Baptist camp helps kids fight diabetes
Camp Day2Day is a free camp for youth diagnosed with diabetes or prediabetes sponsored by Baptist Memorial Health Care and the American Diabetes Association. Jim Weber/The Commercial Appeal
Like any kid at summer camp, Russell Johnson enjoys the usual offerings of swimming, badminton and touch football, but what will stick with the 12-year-old most from the event he's attending this week is a lesson about how to shop at the supermarket.
"Don't get junk," says the Germantown Middle School student.
Russell was among 32 kids registered for Camp Day2Day, an event for youngsters diagnosed with diabetes or prediabetes, along with those considered at-risk for the disease because of family history and other factors. It's put on free of charge at The Kroc Center Memphis by Baptist Memorial Health Care and the American Diabetes Association.
The camp's attendance is up 45 percent from the 22 on hand last year, a reflection, perhaps, of the growing awareness of the perils of diabetes and its grip on the Memphis area.
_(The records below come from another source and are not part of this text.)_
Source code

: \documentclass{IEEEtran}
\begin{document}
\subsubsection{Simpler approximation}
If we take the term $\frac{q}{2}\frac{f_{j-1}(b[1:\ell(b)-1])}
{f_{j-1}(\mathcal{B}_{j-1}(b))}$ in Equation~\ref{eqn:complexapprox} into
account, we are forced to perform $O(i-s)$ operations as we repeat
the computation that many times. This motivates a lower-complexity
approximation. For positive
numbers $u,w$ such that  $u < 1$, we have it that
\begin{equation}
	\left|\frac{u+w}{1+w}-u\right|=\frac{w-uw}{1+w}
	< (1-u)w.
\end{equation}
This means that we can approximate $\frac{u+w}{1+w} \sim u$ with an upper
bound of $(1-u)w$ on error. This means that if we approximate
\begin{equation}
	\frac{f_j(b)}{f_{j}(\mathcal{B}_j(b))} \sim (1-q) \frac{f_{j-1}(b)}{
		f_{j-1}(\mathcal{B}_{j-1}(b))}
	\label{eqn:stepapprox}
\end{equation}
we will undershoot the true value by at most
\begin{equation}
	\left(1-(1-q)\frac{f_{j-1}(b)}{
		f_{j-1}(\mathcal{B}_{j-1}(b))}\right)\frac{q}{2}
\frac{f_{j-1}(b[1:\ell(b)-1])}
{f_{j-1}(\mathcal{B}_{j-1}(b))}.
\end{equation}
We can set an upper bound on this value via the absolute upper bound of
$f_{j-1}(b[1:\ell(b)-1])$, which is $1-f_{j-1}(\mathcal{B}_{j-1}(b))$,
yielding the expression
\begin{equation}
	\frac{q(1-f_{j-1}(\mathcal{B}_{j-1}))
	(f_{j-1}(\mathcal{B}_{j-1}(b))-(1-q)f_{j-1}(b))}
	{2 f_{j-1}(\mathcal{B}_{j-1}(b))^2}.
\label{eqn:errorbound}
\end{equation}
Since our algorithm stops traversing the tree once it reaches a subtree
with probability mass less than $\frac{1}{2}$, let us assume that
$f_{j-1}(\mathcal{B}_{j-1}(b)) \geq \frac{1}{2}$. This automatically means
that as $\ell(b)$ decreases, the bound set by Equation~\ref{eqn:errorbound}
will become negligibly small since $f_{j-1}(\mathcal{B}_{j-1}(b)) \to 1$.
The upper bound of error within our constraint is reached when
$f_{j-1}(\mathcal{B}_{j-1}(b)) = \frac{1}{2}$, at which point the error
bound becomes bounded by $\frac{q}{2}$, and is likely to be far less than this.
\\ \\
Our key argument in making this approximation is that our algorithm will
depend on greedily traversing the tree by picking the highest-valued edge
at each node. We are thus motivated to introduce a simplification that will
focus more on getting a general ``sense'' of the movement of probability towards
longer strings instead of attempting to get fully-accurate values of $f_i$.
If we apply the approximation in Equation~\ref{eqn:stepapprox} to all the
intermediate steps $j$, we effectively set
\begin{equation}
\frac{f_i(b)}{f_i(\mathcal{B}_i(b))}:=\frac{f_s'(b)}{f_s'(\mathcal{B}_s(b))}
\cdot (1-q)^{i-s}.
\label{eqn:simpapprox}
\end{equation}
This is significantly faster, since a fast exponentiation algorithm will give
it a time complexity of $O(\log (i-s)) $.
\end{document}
The city lies within a "diabetes belt" -- a region covering 644 counties in 15 states -- identified by the federal Centers for Disease Control and Prevention. It's an area where at least 11 percent of the adult population has been diagnosed with diabetes, an incurable disease characterized by an excess of glucose in the blood, which can lead to nerve damage, blindness, kidney disease, heart trouble and death.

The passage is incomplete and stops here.